Compression happens at four levels, applied in order of severity:

Snip — the gentlest pass. Individual tool results that are very long get truncated. A file read that returns 50,000 characters gets snipped to the most relevant portion. The full result was stored; the model sees a compressed version. This happens per-tool, automatically, without changing the overall context structure.

Micro — compresses specific parts of the conversation history. Old turns that were primarily tool-heavy (lots of tool calls and results, minimal reasoning) get summarized in place. The turn stays in context but as a brief description rather than the full content. The model knows something happened there; it just doesn’t have the details.

Context Collapse — larger-scale compression. Multiple earlier turns get collapsed into a summary paragraph that’s injected at the beginning of the context. The original turns are discarded. The model retains a high-level understanding of what happened earlier in the session but loses the specifics. This is destructive — the original content is gone from the context.

Auto Compact — the heaviest mechanism. When the context is approaching limits, Auto Compact runs a full summarization pass over the entire session history and replaces it with a compact summary. This is a fork operation: a separate agent process reads the full context and produces a summary, which then becomes the new context. The main session continues from the summary.

The four mechanisms sit on a spectrum from “trim the edges” to “compress everything.” Claude Code applies them in order, escalating only when lighter passes aren’t enough.
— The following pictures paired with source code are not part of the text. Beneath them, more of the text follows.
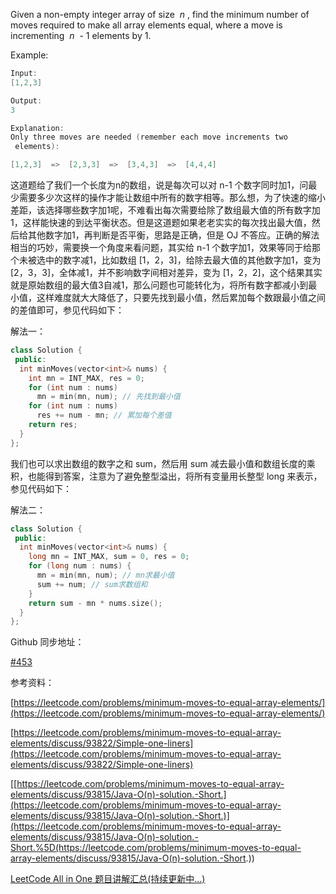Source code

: Given a non-empty integer array of size  _n_ , find the minimum number of moves required to make all array elements equal, where a move is incrementing  _n_  - 1 elements by 1.

Example:

```cpp
Input:
[1,2,3]

Output:
3

Explanation:
Only three moves are needed (remember each move increments two
 elements):

[1,2,3]  =>  [2,3,3]  =>  [3,4,3]  =>  [4,4,4]
```

这道题给了我们一个长度为n的数组，说是每次可以对 n-1 个数字同时加1，问最少需要多少次这样的操作才能让数组中所有的数字相等。那么想，为了快速的缩小差距，该选择哪些数字加1呢，不难看出每次需要给除了数组最大值的所有数字加1，这样能快速的到达平衡状态。但是这道题如果老老实实的每次找出最大值，然后给其他数字加1，再判断是否平衡，思路是正确，但是 OJ 不答应。正确的解法相当的巧妙，需要换一个角度来看问题，其实给 n-1 个数字加1，效果等同于给那个未被选中的数字减1，比如数组 [1，2，3]，给除去最大值的其他数字加1，变为 [2，3，3]，全体减1，并不影响数字间相对差异，变为 [1，2，2]，这个结果其实就是原始数组的最大值3自减1，那么问题也可能转化为，将所有数字都减小到最小值，这样难度就大大降低了，只要先找到最小值，然后累加每个数跟最小值之间的差值即可，参见代码如下：

解法一：

```cpp
class Solution {
 public:
  int minMoves(vector<int>& nums) {
    int mn = INT_MAX, res = 0;
    for (int num : nums)
      mn = min(mn, num); // 先找到最小值
    for (int num : nums)
      res += num - mn; // 累加每个差值
    return res;
  }
};
```

我们也可以求出数组的数字之和 sum，然后用 sum 减去最小值和数组长度的乘积，也能得到答案，注意为了避免整型溢出，将所有变量用长整型 long 来表示，参见代码如下：

解法二：

```cpp
class Solution {
 public:
  int minMoves(vector<int>& nums) {
    long mn = INT_MAX, sum = 0, res = 0;
    for (long num : nums) {
      mn = min(mn, num); // mn求最小值
      sum += num; // sum求数组和
    }
    return sum - mn * nums.size();
  }
};
```

Github 同步地址：

[#453](https://github.com/grandyang/leetcode/issues/453)

参考资料：

[https://leetcode.com/problems/minimum-moves-to-equal-array-elements/](https://leetcode.com/problems/minimum-moves-to-equal-array-elements/)

[https://leetcode.com/problems/minimum-moves-to-equal-array-elements/discuss/93822/Simple-one-liners](https://leetcode.com/problems/minimum-moves-to-equal-array-elements/discuss/93822/Simple-one-liners)

[[https://leetcode.com/problems/minimum-moves-to-equal-array-elements/discuss/93815/Java-O(n)-solution.-Short.](https://leetcode.com/problems/minimum-moves-to-equal-array-elements/discuss/93815/Java-O(n)-solution.-Short.)](https://leetcode.com/problems/minimum-moves-to-equal-array-elements/discuss/93815/Java-O(n)-solution.-Short.%5D(https://leetcode.com/problems/minimum-moves-to-equal-array-elements/discuss/93815/Java-O(n)-solution.-Short.))

[LeetCode All in One 题目讲解汇总(持续更新中...)](http://www.cnblogs.com/grandyang/p/4606334.html)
Reactive Compact: The 413 Fallback

If a model API call returns a 413 (context too large) error, Reactive Compact triggers. This is different from the proactive mechanisms above — it’s a failure recovery path, not a scheduled optimization.
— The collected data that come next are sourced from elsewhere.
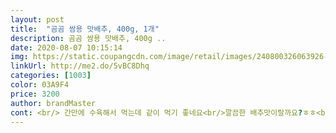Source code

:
 ```yaml
---
layout: post 
title:  "곰곰 쌈용 맛배추, 400g, 1개" 
description: 곰곰 쌈용 맛배추, 400g ..
date: 2020-08-07 10:15:14 
img: https://static.coupangcdn.com/image/retail/images/240800326063926-393fd5a7-8a4c-4824-9125-5358f7b1585a.jpg 
linkUrl: http://me2.do/5vBC8Dhq 
categories: [1003] 
color: 03A9F4 
price: 3200 
author: brandMaster 
cont: <br/> 간만에 수육해서 먹는데 같이 먹기 좋네요<br/>깔끔한 배추맛이랄까요?ㅎㅎ<br/>너무 큰 배추는 쌈싸먹으면 좀 부담스러운데 이건 진짜 싸먹기 딱이에요.<br/><br/>된장에만 싸먹어도 딱 좋고 사실 맨입에 먹어도 순하고 부드럽고 좋네요^^<br/>맛   4.<br/>5/5<br/>보쌈과 같이먹으면 좋을 것 같다는 생각이었지만... <br/> 그냥 먹어도 너무 맛있어서 보쌈을 하기전에 반을 다 먹어버렸네요... <br/> 생각보다 신선했고 달달하니 괜찮았습니다! 직접 만든 쌈장에 찍어먹어보니 너무너무 맛있었어요 잘 먹었습니다)<br/>식감   5/5<br/>신선도  5/5<br/>싱싱하고 부드러운 배추에요.<br/><br/>쌈싸먹기 사이즈도 딱! 부드럽기도 딱!<br/>억세지않고 달아요 달아ㅎㅎ<br/>제품이 깨끗하며 맛있고 식감 또한 좋았습니다.<br/><br/>청결   5/5<br/>특히 꼭지 부분에 V 칼집으로 손쉽게 먹기 더욱 좋았습니다.<br/><br/> 
---
```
Reactive Compact is aggressive. It doesn’t wait for a clean summarization opportunity — it needs to get the context under the limit immediately. The resulting compression is less curated than Auto Compact but sufficient to unblock the request. The session continues, possibly with some context quality loss.

This is a deliberate tradeoff: an imperfect continuation is better than a hard failure. The 413 path exists so that edge cases (unexpectedly large file reads, unusually verbose tool output, a particularly long reasoning chain) don’t terminate sessions.

Token Budget System

The token budget system is the proactive counterpart to reactive compression. It monitors token usage throughout the session and applies soft limits before hard limits are hit.
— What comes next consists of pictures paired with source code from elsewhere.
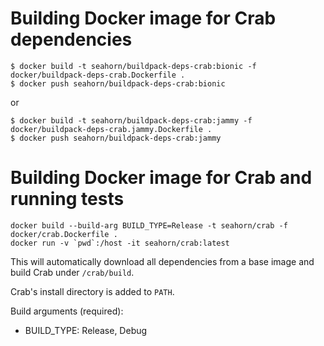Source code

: # Building Docker image for Crab dependencies #


```shell
$ docker build -t seahorn/buildpack-deps-crab:bionic -f docker/buildpack-deps-crab.Dockerfile .
$ docker push seahorn/buildpack-deps-crab:bionic
```
or 

```shell
$ docker build -t seahorn/buildpack-deps-crab:jammy -f docker/buildpack-deps-crab.jammy.Dockerfile .
$ docker push seahorn/buildpack-deps-crab:jammy
```

# Building Docker image for Crab and running tests #

```shell
docker build --build-arg BUILD_TYPE=Release -t seahorn/crab -f docker/crab.Dockerfile .
docker run -v `pwd`:/host -it seahorn/crab:latest
```

This will automatically download all dependencies from a base image
and build Crab under `/crab/build`.

Crab's install directory is added to `PATH`.

Build arguments (required):
- BUILD_TYPE: Release, Debug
The budget has two thresholds:

Warning threshold: Lighter compression mechanisms kick in. Snip becomes more aggressive; Micro compression gets applied to older turns. The model is also informed (via the prompt) that context is limited, which influences its behavior — it becomes more concise, summarizes rather than quotes, avoids requesting large file reads when it doesn’t need them.

Critical threshold: Context Collapse or Auto Compact triggers. The session enters a recovery mode that prioritizes maintaining function over preserving detail.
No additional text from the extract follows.